Le personnage schizoïde, tragiquement porté par les vagues du réel, est aujourd’hui « dickien ». L’adjectif « bradburyen » est encore appliqué, parfois, aux doux passéistes, ceux dont les grands frères sont partis vers les « frontières » de Lozère et d’Ardèche pour en revenir.
Si le « bradburyen » s’estompe déjà, remplacé par le guérillero urbain écologique et anti-centrale nucléaire, le « dickien » est de plus en plus présent dans la société qui se laisse ruisseler vers 1980. Quant au « sheckleyen », je jurerais, mais j’aimerais tant me tromper, qu’il perdra de plus en plus son pouvoir de faire rire. Avec le temps, voyez-vous, il se sera trop cogné contre ces machines, ces systèmes, ces bricolages qui se reproduisent comme quelque carcinome mécanique. Et il aura trop souvent raté son entrée dans le théâtre des autres races, trop souvent lâché son chapeau au seuil du bureau des autres sociétés.
Il aura atteint le point où le gaffeur est noyé dans la soupe tandis que les dîneurs s’éloignent, tué par le pot de peinture comme passent les passants, emporté à tout jamais par le train des erreurs et des victimes.
On se battra de moins en moins avec les banques et le téléphone, les flippers, la sécurité sociale et la police, les cartes de crédit et les merveilleux pays des fées proposés par l’immobilier.
Oui, à force d’agences immobilières, nous atteindrons l’immobilité, la stase, le royaume de béton sans question pour dix mille ans.
Et l’homo sheckleyens, l’homme ordinaire, ce Neandertal de l’aube de la science aura été définitivement vaincu par le Cro-Magnon de la Terre, l’homme adapté.
Et il y aura de moins en moins de gens ayant connu les chèques sans provision.
Sprague de Camp, dans un essai sur « l’humour dans la science-fiction », nous a donné quelques lignes qui collent très bien à notre homo sheckleyens : « En utilisant une autre forme d’aberration, l’irrationalisme, vous pouvez amener votre personnage à un comportement que le lecteur juge stupide, maladroit, erroné, alors même que votre personnage considère ce comportement comme le summum du bon sens.
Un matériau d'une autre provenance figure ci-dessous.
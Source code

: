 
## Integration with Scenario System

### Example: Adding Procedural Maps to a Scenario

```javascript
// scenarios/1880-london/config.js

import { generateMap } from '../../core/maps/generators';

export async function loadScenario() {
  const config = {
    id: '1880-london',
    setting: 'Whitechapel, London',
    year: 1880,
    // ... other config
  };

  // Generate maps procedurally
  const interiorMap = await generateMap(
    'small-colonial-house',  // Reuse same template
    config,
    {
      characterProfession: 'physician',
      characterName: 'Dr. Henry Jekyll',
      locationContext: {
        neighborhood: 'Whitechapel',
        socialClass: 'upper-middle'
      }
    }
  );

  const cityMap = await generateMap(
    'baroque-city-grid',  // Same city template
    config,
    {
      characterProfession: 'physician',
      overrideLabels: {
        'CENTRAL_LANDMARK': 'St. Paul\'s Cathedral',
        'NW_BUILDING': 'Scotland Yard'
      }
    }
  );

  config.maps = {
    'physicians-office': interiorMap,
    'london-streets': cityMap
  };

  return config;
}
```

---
Dans ce cas précis, le lecteur se divertit non seulement de la bizarrerie des réactions de votre personnage mais tout aussi bien de sa propre sagesse. Car il n’est pas une forme d’humour qui ne porte en elle une trace de sadisme. Les malheurs de nos amis, à condition qu’ils ne tournent pas à la catastrophe, nous divertissent. On peut considérer aussi que l’humour, lorsqu’il est suscité uniquement par un comportement irrationnel, ne demeure jamais qu’au plus bas niveau de la bouffonnerie et qu’il n’atteint sa forme supérieure, l’incongruité, que par la rencontre de l’irrationalisme le plus fou au niveau du comportement avec le plus total rationalisme dans l’intention. »
C’est avec ce principe dans leur baluchon que Sheckley a envoyé ses éclaireurs dans le proche avenir, pour notre très grande joie. Et en oubliant, fort heureusement, la réserve de Sprague de Camp portant sur « la catastrophe ».
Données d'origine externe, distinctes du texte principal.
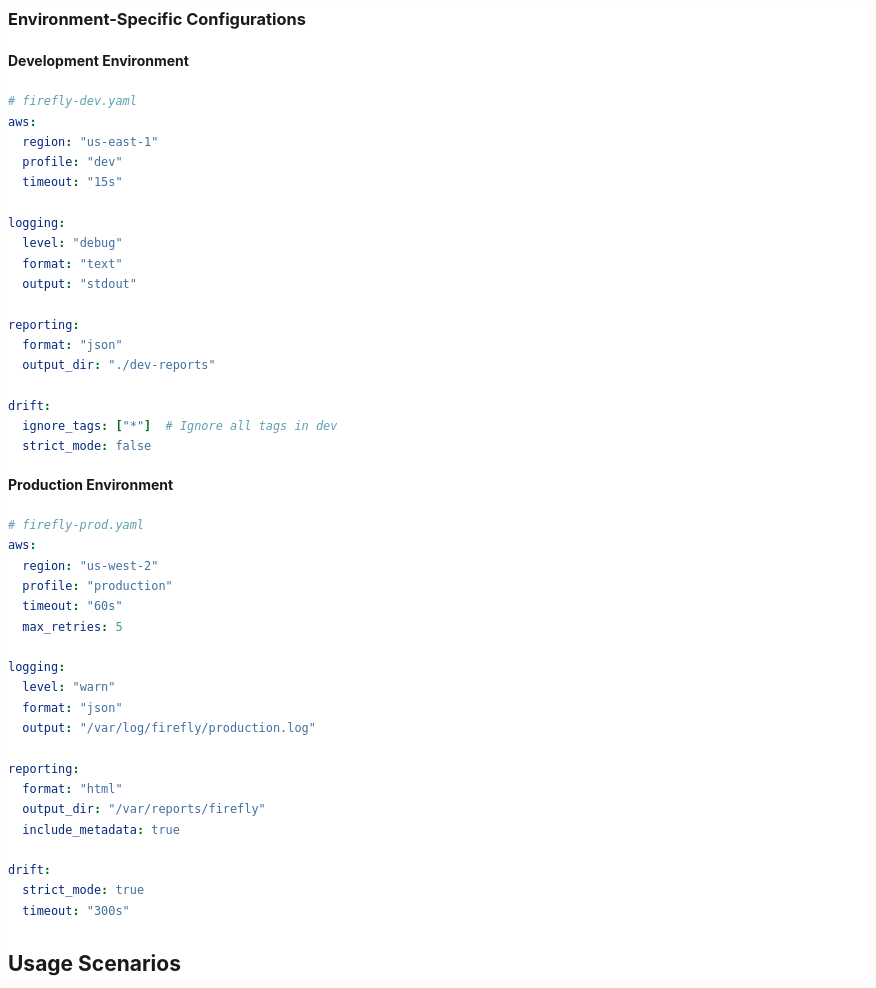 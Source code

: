 ### Environment-Specific Configurations

#### Development Environment

```yaml
# firefly-dev.yaml
aws:
  region: "us-east-1"
  profile: "dev"
  timeout: "15s"

logging:
  level: "debug"
  format: "text"
  output: "stdout"

reporting:
  format: "json"
  output_dir: "./dev-reports"

drift:
  ignore_tags: ["*"]  # Ignore all tags in dev
  strict_mode: false
```

#### Production Environment

```yaml
# firefly-prod.yaml
aws:
  region: "us-west-2"
  profile: "production"
  timeout: "60s"
  max_retries: 5

logging:
  level: "warn"
  format: "json"
  output: "/var/log/firefly/production.log"

reporting:
  format: "html"
  output_dir: "/var/reports/firefly"
  include_metadata: true

drift:
  strict_mode: true
  timeout: "300s"
```

## Usage Scenarios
Cela dit, les Arnold et les Gregor ont quelques motifs de fierté. Qui ne leur apparaissent pas à l’évidence, bien entendu.
Ils possèdent des pouvoirs cachés, ils ont leurs bons côtés, ils disposent de charmes secrets qui ne sont révélés que dans les circonstances les plus désespérées, les plus fortuites. S’ils sont ordinaires, ils ne sauraient être absolument « rien ».
À toute chose, malheur est bon. Ainsi, il arrive à l’homo sheckleyens de se tirer de tel ou tel mauvais pas par l’utilisation de ses tares. Par exemple, sur Fantôme V, c’est en se comportant comme des enfants apeurés, en régressant vers le stade utérin, qu’Arnold et Gregor découvriront la seule défense possible contre l’indicible ennemi.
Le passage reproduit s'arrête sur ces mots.